Royal Academy of Music: 'The news of Olly Knussen’s death comes as a huge shock to all of us. He was a deeply loved teacher and friend. Olly’s years of regular visits here as Richard Rodney Bennett Professor of Music will remain amongst the most memorable and treasured for all of us who worked with him. We recall the concerts, the chats, the seminars, the recordings, the lessons and all the infectious badinage with a sense of true privilege. The loss to the students and the Academy is just part of the mourning - there can have been few conductor-composer-mentors in the history of British music, or international music for that matter, who encapsulated so vibrantly the value of high-level music-making alongside his tireless championing of new music in the modern era. His memory was off the scale, from the perfect tuning of the second bassoon recording Debussy in Cleveland to the exact texture of the dust jacket on the first Bruckner symphony recorded in Japan. We are grateful we had the opportunity to celebrate him last Wednesday [July 4, as photoed] when he received his honorary doctorate in ebullient spirits. Olly was an irreplaceable force of nature and we’ve all lost a very dear man.’ Professor Jonathan Freeman-Attwood, CBE
"We learned with great sadness that the remarkable composer, conductor, and former London Sinfonietta Music Director Oliver Knussen passed away on Sunday 8 July, aged 66. Knussen was a vital part of the London Sinfonietta family. His Coursing was commissioned by the ensemble and premiered in 1979. He had worked with us as both a composer and conductor from the 1970s, and went on to become Music Director from 1998–2002. His operas Where the Wild Things Are and Higgelty Piggelty Pop! enjoyed huge success and toured widely throughout the UK, and his collective works have been performed by the London Sinfonietta hundreds of times. His musical output stands testament to his genius, whilst his guidance and mentoring of young musicians and composers has inspired a generation.

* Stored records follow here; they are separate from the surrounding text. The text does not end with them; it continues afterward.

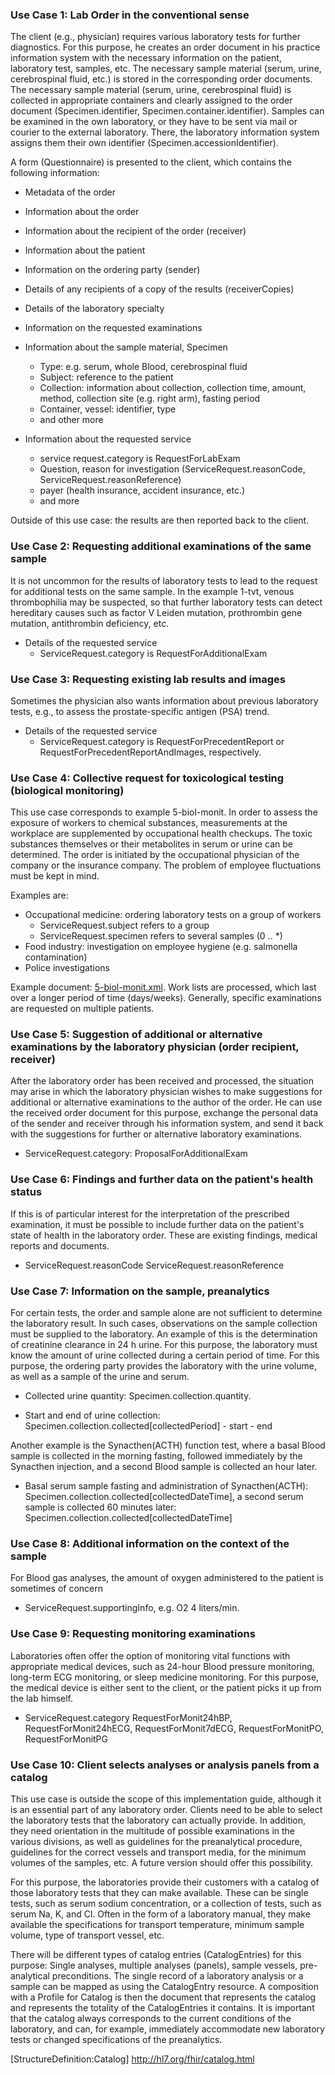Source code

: ### Use Case 1: Lab Order in the conventional sense

The client (e.g., physician) requires various laboratory tests for further diagnostics. For this purpose, he creates an order document in his practice information system with the necessary information on the patient, laboratory test, samples, etc. The necessary sample material (serum, urine, cerebrospinal fluid, etc.) is stored in the corresponding order documents. The necessary sample material (serum, urine, cerebrospinal fluid) is collected in appropriate containers and clearly assigned to the order document (Specimen.identifier, Specimen.container.identifier). Samples can be examined in the own laboratory, or they have to be sent via mail or courier to the external laboratory. There, the laboratory information system assigns them their own identifier (Specimen.accessionIdentifier).

A form (Questionnaire) is presented to the client, which contains the following information:

* Metadata of the order
* Information about the order
* Information about the recipient of the order (receiver)
* Information about the patient
* Information on the ordering party (sender)
* Details of any recipients of a copy of the results (receiverCopies)
* Details of the laboratory specialty
* Information on the requested examinations

* Information about the sample material, Specimen
  * Type: e.g. serum, whole Blood, cerebrospinal fluid
  * Subject: reference to the patient
  * Collection: information about collection, collection time, amount, method, collection site (e.g. right arm), fasting period
  * Container, vessel: identifier, type
  * and other more

* Information about the requested service
  * service request.category is RequestForLabExam
  * Question, reason for investigation (ServiceRequest.reasonCode, ServiceRequest.reasonReference)
  * payer (health insurance, accident insurance, etc.)
  * and more

Outside of this use case: the results are then reported back to the client.

### Use Case 2: Requesting additional examinations of the same sample

It is not uncommon for the results of laboratory tests to lead to the request for additional tests on the same sample. In the example 1-tvt, venous thrombophilia may be suspected, so that further laboratory tests can detect hereditary causes such as factor V Leiden mutation, prothrombin gene mutation, antithrombin deficiency, etc.

* Details of the requested service
  * ServiceRequest.category is RequestForAdditionalExam

### Use Case 3: Requesting existing lab results and images

Sometimes the physician also wants information about previous laboratory tests, e.g., to assess the prostate-specific antigen (PSA) trend.

* Details of the requested service
  * ServiceRequest.category is RequestForPrecedentReport or RequestForPrecedentReportAndImages, respectively.
  
### Use Case 4: Collective request for toxicological testing (biological monitoring)

This use case corresponds to example 5-biol-monit. In order to assess the exposure of workers to chemical substances, measurements at the workplace are supplemented by occupational health checkups. The toxic substances themselves or their metabolites in serum or urine can be determined. The order is initiated by the occupational physician of the company or the insurance company. The problem of employee fluctuations must be kept in mind.

Examples are:

* Occupational medicine: ordering laboratory tests on a group of workers
  * ServiceRequest.subject refers to a group
  * ServiceRequest.specimen refers to several samples (0 .. *)
* Food industry: investigation on employee hygiene (e.g. salmonella contamination)
* Police investigations

Example document: [5-biol-monit.xml](https://github.com/hl7ch/ch-lab-order/tree/master/input/examples/bundle/5-biol-monit.xml). Work lists are processed, which last over a longer period of time (days/weeks). Generally, specific examinations are requested on multiple patients.

### Use Case 5: Suggestion of additional or alternative examinations by the laboratory physician (order recipient, receiver)

After the laboratory order has been received and processed, the situation may arise in which the laboratory physician wishes to make suggestions for additional or alternative examinations to the author of the order. He can use the received order document for this purpose, exchange the personal data of the sender and receiver through his information system, and send it back with the suggestions for further or alternative laboratory examinations.

* ServiceRequest.category: ProposalForAdditionalExam

### Use Case 6: Findings and further data on the patient's health status

If this is of particular interest for the interpretation of the prescribed examination, it must be possible to include further data on the patient's state of health in the laboratory order. These are existing findings, medical reports and documents.

* ServiceRequest.reasonCode ServiceRequest.reasonReference

### Use Case 7: Information on the sample, preanalytics

For certain tests, the order and sample alone are not sufficient to determine the laboratory result. In such cases, observations on the sample collection must be supplied to the laboratory. An example of this is the determination of creatinine clearance in 24 h urine. For this purpose, the laboratory must know the amount of urine collected during a certain period of time. For this purpose, the ordering party provides the laboratory with the urine volume, as well as a sample of the urine and serum.

* Collected urine quantity: Specimen.collection.quantity.

* Start and end of urine collection: Specimen.collection.collected[collectedPeriod] - start - end

Another example is the Synacthen(ACTH) function test, where a basal Blood sample is collected in the morning fasting, followed immediately by the Synacthen injection, and a second Blood sample is collected an hour later.

* Basal serum sample fasting and administration of Synacthen(ACTH): Specimen.collection.collected[collectedDateTime], a second serum sample is collected 60 minutes later: Specimen.collection.collected[collectedDateTime]

### Use Case 8: Additional information on the context of the sample

For Blood gas analyses, the amount of oxygen administered to the patient is sometimes of concern

* ServiceRequest.supportingInfo, e.g. O2 4 liters/min.

### Use Case 9: Requesting monitoring examinations

Laboratories often offer the option of monitoring vital functions with appropriate medical devices, such as 24-hour Blood pressure monitoring, long-term ECG monitoring, or sleep medicine monitoring. For this purpose, the medical device is either sent to the client, or the patient picks it up from the lab himself.

* ServiceRequest.category RequestForMonit24hBP, RequestForMonit24hECG, RequestForMonit7dECG, RequestForMonitPO, RequestForMonitPG

### Use Case 10: Client selects analyses or analysis panels from a catalog

This use case is outside the scope of this implementation guide, although it is an essential part of any laboratory order. Clients need to be able to select the laboratory tests that the laboratory can actually provide. In addition, they need orientation in the multitude of possible examinations in the various divisions, as well as guidelines for the preanalytical procedure, guidelines for the correct vessels and transport media, for the minimum volumes of the samples, etc. A future version should offer this possibility.

For this purpose, the laboratories provide their customers with a catalog of those laboratory tests that they can make available. These can be single tests, such as serum sodium concentration, or a collection of tests, such as serum Na, K, and Cl. Often in the form of a laboratory manual, they make available the specifications for transport temperature, minimum sample volume, type of transport vessel, etc.

There will be different types of catalog entries (CatalogEntries) for this purpose: Single analyses, multiple analyses (panels), sample vessels, pre-analytical preconditions.
The single record of a laboratory analysis or a sample can be mapped as using the CatalogEntry resource. A composition with a Profile for Catalog is then the document that represents the catalog and represents the totality of the CatalogEntries it contains. It is important that the catalog always corresponds to the current conditions of the laboratory, and can, for example, immediately accommodate new laboratory tests or changed specifications of the preanalytics.

[StructureDefinition:Catalog] <http://hl7.org/fhir/catalog.html>
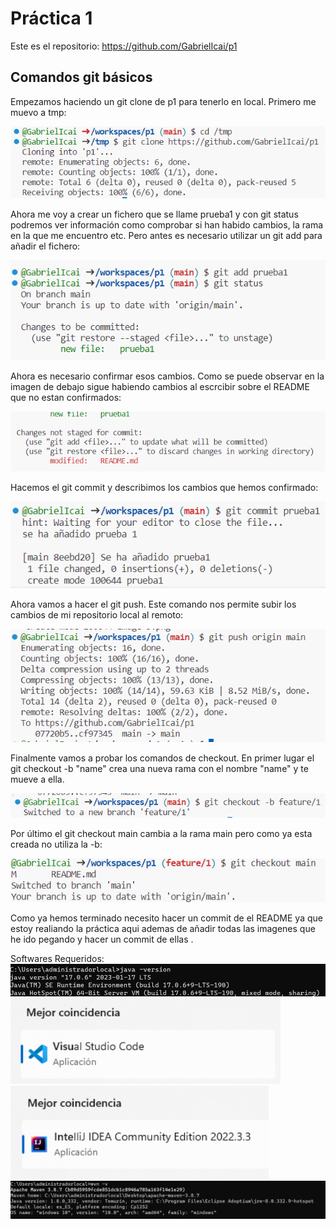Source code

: # Práctica 1

Este es el repositorio: https://github.com/GabrielIcai/p1 

## Comandos git básicos
Empezamos haciendo un git clone de p1 para tenerlo en local. Primero me muevo a tmp:

![Comando git clone](image.png)

Ahora me voy a crear un fichero que se llame prueba1 y con git status podremos ver información como comprobar si han habido cambios, la rama en la que me encuentro etc. Pero antes es necesario utilizar un git add para añadir el fichero:

![Comando git add y git status](image-1.png)

Ahora es necesario confirmar esos cambios. Como se puede observar en la imagen de debajo sigue habiendo cambios al escrcibir sobre el README que no estan confirmados:

![](image-2.png)

Hacemos el git commit y describimos los cambios que hemos confirmado:

![](image-3.png)

Ahora vamos a hacer el git push. Este comando nos permite subir los cambios de mi repositorio local al remoto:

![](image-4.png)

Finalmente vamos a probar los comandos de checkout. En primer lugar el git checkout -b "name" crea una nueva rama con el nombre "name" y te mueve a ella.

![](image-5.png)

Por último el git checkout main cambia a la rama main pero como ya esta creada no utiliza la -b:

![](image-6.png)

Como ya hemos terminado necesito hacer un commit de el README ya que estoy realiando la práctica aqui ademas de añadir todas las imagenes que he ido pegando y hacer un commit de ellas . 

Softwares Requeridos:
![](image-7.png)
![](image-8.png)
![](image-9.png)
![](image-10.png)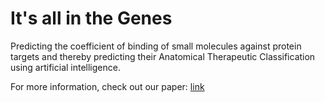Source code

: # It's all in the Genes
Predicting the coefficient of binding of small molecules against protein targets and thereby predicting their Anatomical Therapeutic Classification using artificial intelligence.

For more information, check out our paper: [link](It_s_all_in_the_Genes.pdf)
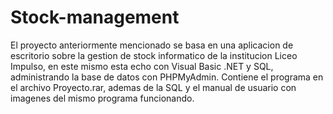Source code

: # Stock-management
El proyecto anteriormente mencionado se basa en una aplicacion de escritorio sobre la gestion de stock informatico de la institucion Liceo Impulso, en este mismo esta echo con Visual Basic .NET y SQL, administrando la base de datos con PHPMyAdmin.
Contiene el programa en el archivo Proyecto.rar, ademas de la SQL y el manual de usuario con imagenes del mismo programa funcionando.
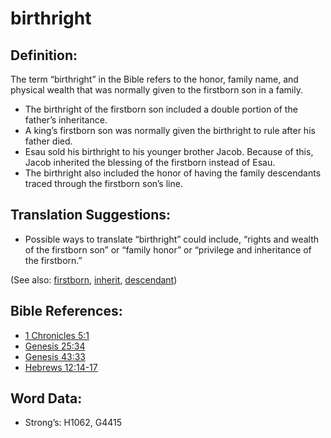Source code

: # birthright

## Definition:

The term “birthright” in the Bible refers to the honor, family name, and physical wealth that was normally given to the firstborn son in a family.

* The birthright of the firstborn son included a double portion of the father’s inheritance.
* A king’s firstborn son was normally given the birthright to rule after his father died.
* Esau sold his birthright to his younger brother Jacob. Because of this, Jacob inherited the blessing of the firstborn instead of Esau.
* The birthright also included the honor of having the family descendants traced through the firstborn son’s line.

## Translation Suggestions:

* Possible ways to translate “birthright” could include, “rights and wealth of the firstborn son” or “family honor” or “privilege and inheritance of the firstborn.”

(See also: [firstborn](../other/firstborn.md), [inherit](../kt/inherit.md), [descendant](../other/descendant.md))

## Bible References:

* [1 Chronicles 5:1](rc://en/tn/help/1ch/05/01)
* [Genesis 25:34](rc://en/tn/help/gen/25/34)
* [Genesis 43:33](rc://en/tn/help/gen/43/33)
* [Hebrews 12:14-17](rc://en/tn/help/heb/12/14)

## Word Data:

* Strong’s: H1062, G4415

From all at the London Sinfonietta we send our thoughts and deepest sympathies to Olly’s family and friends."
Andrew Burke, London Sinfonietta Chief Executive & Artistic Director: "Olly once showed me his note book in which he carefully recorded, in very beautiful handwriting, every programme he had devised and conducted. For some reason I can’t remember, he had started at the back of the book and was working towards the front. It deeply impressed me, through this simple ritual, how personal and cherished was every stage of his own musical journey. Olly helped create, and then lead as Music Director, an era at the London Sinfonietta that is now a shining part of our history. His performances with us are some of the best we have ever given. And his music some of the most inventive and engaging we’ve ever played. He was a man of towering, uncompromising musical integrity. Everyone involved in the London Sinfonietta will miss him, and we send our thoughts and condolences to his friends and family."